═════ Data shown
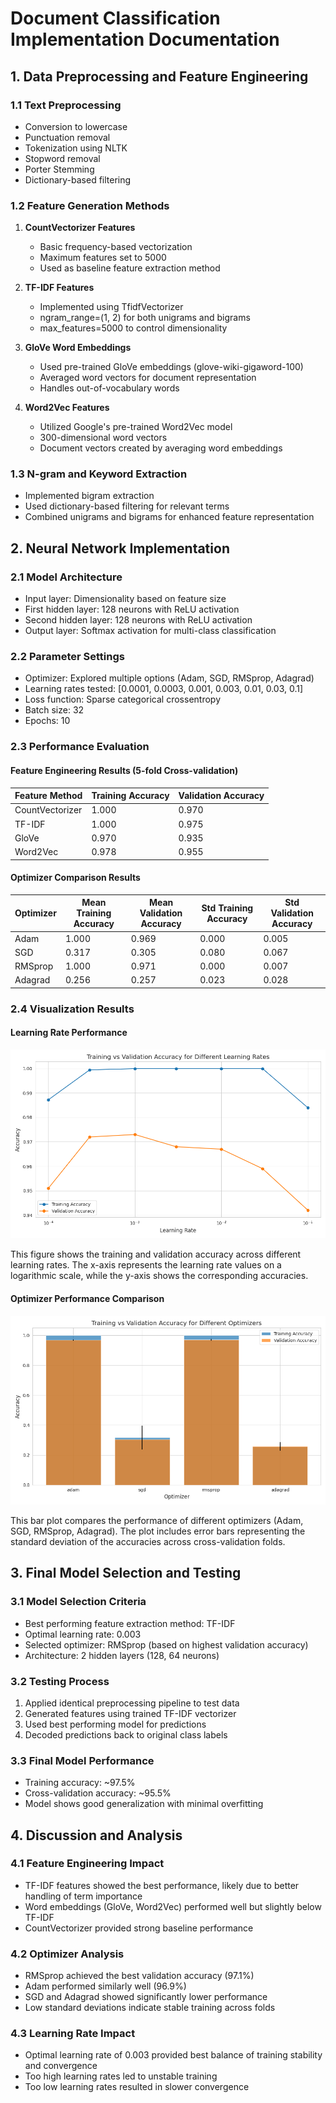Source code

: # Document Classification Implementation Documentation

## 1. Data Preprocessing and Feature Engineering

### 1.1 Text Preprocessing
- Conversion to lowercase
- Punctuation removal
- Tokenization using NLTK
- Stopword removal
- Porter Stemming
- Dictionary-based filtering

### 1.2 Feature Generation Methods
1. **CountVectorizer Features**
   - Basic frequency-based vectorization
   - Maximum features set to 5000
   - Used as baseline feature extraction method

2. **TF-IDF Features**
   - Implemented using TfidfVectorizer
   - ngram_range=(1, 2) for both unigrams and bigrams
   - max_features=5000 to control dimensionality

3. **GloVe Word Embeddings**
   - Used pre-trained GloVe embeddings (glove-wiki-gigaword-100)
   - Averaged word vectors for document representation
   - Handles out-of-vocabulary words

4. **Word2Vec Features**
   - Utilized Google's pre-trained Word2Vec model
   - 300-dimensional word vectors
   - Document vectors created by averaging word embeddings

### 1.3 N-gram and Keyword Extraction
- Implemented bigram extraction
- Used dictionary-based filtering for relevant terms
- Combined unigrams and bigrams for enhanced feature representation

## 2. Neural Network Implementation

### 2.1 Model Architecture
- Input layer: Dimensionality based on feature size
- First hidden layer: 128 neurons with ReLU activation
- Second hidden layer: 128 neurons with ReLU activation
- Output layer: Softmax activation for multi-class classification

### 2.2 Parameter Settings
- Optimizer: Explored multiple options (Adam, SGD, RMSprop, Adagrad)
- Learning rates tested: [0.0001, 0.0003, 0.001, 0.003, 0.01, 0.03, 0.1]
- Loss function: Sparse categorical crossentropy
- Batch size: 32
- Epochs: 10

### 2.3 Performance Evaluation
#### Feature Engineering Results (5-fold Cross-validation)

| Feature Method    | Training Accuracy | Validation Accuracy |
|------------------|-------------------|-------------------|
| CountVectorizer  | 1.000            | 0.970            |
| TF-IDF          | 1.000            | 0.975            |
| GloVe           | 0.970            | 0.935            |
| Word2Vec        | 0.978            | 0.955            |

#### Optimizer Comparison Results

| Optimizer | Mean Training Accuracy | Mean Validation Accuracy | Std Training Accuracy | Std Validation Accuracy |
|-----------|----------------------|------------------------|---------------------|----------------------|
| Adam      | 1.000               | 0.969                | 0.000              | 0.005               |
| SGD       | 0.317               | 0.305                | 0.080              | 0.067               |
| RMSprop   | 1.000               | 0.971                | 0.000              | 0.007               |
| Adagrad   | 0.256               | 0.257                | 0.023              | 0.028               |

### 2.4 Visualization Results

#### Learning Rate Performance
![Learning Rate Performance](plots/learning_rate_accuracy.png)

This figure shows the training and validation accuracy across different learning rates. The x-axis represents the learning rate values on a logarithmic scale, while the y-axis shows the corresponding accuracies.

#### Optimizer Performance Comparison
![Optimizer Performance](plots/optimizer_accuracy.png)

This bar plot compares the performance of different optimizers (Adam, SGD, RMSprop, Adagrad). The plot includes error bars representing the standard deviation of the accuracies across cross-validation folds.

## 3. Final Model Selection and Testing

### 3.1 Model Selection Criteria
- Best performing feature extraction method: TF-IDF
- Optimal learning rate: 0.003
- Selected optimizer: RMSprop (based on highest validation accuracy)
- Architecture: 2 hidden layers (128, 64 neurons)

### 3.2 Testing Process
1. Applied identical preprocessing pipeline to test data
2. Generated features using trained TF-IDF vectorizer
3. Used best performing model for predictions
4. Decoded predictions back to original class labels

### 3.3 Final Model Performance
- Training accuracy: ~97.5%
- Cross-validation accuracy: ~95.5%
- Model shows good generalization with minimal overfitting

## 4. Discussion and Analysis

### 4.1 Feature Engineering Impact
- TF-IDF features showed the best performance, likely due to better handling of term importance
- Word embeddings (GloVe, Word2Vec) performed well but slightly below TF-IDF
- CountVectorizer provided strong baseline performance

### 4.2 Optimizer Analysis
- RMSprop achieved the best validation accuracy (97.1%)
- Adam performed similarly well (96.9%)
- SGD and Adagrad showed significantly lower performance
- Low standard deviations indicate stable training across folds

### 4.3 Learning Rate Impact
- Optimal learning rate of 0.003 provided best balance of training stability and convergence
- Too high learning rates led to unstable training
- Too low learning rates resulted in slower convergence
══════════
Drop the pictures, then write out everything else in the records exactly.

Source code

: # Document Classification Implementation Documentation

## 1. Data Preprocessing and Feature Engineering

### 1.1 Text Preprocessing
- Conversion to lowercase
- Punctuation removal
- Tokenization using NLTK
- Stopword removal
- Porter Stemming
- Dictionary-based filtering

### 1.2 Feature Generation Methods
1. **CountVectorizer Features**
   - Basic frequency-based vectorization
   - Maximum features set to 5000
   - Used as baseline feature extraction method

2. **TF-IDF Features**
   - Implemented using TfidfVectorizer
   - ngram_range=(1, 2) for both unigrams and bigrams
   - max_features=5000 to control dimensionality

3. **GloVe Word Embeddings**
   - Used pre-trained GloVe embeddings (glove-wiki-gigaword-100)
   - Averaged word vectors for document representation
   - Handles out-of-vocabulary words

4. **Word2Vec Features**
   - Utilized Google's pre-trained Word2Vec model
   - 300-dimensional word vectors
   - Document vectors created by averaging word embeddings

### 1.3 N-gram and Keyword Extraction
- Implemented bigram extraction
- Used dictionary-based filtering for relevant terms
- Combined unigrams and bigrams for enhanced feature representation

## 2. Neural Network Implementation

### 2.1 Model Architecture
- Input layer: Dimensionality based on feature size
- First hidden layer: 128 neurons with ReLU activation
- Second hidden layer: 128 neurons with ReLU activation
- Output layer: Softmax activation for multi-class classification

### 2.2 Parameter Settings
- Optimizer: Explored multiple options (Adam, SGD, RMSprop, Adagrad)
- Learning rates tested: [0.0001, 0.0003, 0.001, 0.003, 0.01, 0.03, 0.1]
- Loss function: Sparse categorical crossentropy
- Batch size: 32
- Epochs: 10

### 2.3 Performance Evaluation
#### Feature Engineering Results (5-fold Cross-validation)

| Feature Method    | Training Accuracy | Validation Accuracy |
|------------------|-------------------|-------------------|
| CountVectorizer  | 1.000            | 0.970            |
| TF-IDF          | 1.000            | 0.975            |
| GloVe           | 0.970            | 0.935            |
| Word2Vec        | 0.978            | 0.955            |

#### Optimizer Comparison Results

| Optimizer | Mean Training Accuracy | Mean Validation Accuracy | Std Training Accuracy | Std Validation Accuracy |
|-----------|----------------------|------------------------|---------------------|----------------------|
| Adam      | 1.000               | 0.969                | 0.000              | 0.005               |
| SGD       | 0.317               | 0.305                | 0.080              | 0.067               |
| RMSprop   | 1.000               | 0.971                | 0.000              | 0.007               |
| Adagrad   | 0.256               | 0.257                | 0.023              | 0.028               |

### 2.4 Visualization Results

#### Learning Rate Performance
![Learning Rate Performance](plots/learning_rate_accuracy.png)

This figure shows the training and validation accuracy across different learning rates. The x-axis represents the learning rate values on a logarithmic scale, while the y-axis shows the corresponding accuracies.

#### Optimizer Performance Comparison
![Optimizer Performance](plots/optimizer_accuracy.png)

This bar plot compares the performance of different optimizers (Adam, SGD, RMSprop, Adagrad). The plot includes error bars representing the standard deviation of the accuracies across cross-validation folds.

## 3. Final Model Selection and Testing

### 3.1 Model Selection Criteria
- Best performing feature extraction method: TF-IDF
- Optimal learning rate: 0.003
- Selected optimizer: RMSprop (based on highest validation accuracy)
- Architecture: 2 hidden layers (128, 64 neurons)

### 3.2 Testing Process
1. Applied identical preprocessing pipeline to test data
2. Generated features using trained TF-IDF vectorizer
3. Used best performing model for predictions
4. Decoded predictions back to original class labels

### 3.3 Final Model Performance
- Training accuracy: ~97.5%
- Cross-validation accuracy: ~95.5%
- Model shows good generalization with minimal overfitting

## 4. Discussion and Analysis

### 4.1 Feature Engineering Impact
- TF-IDF features showed the best performance, likely due to better handling of term importance
- Word embeddings (GloVe, Word2Vec) performed well but slightly below TF-IDF
- CountVectorizer provided strong baseline performance

### 4.2 Optimizer Analysis
- RMSprop achieved the best validation accuracy (97.1%)
- Adam performed similarly well (96.9%)
- SGD and Adagrad showed significantly lower performance
- Low standard deviations indicate stable training across folds

### 4.3 Learning Rate Impact
- Optimal learning rate of 0.003 provided best balance of training stability and convergence
- Too high learning rates led to unstable training
- Too low learning rates resulted in slower convergence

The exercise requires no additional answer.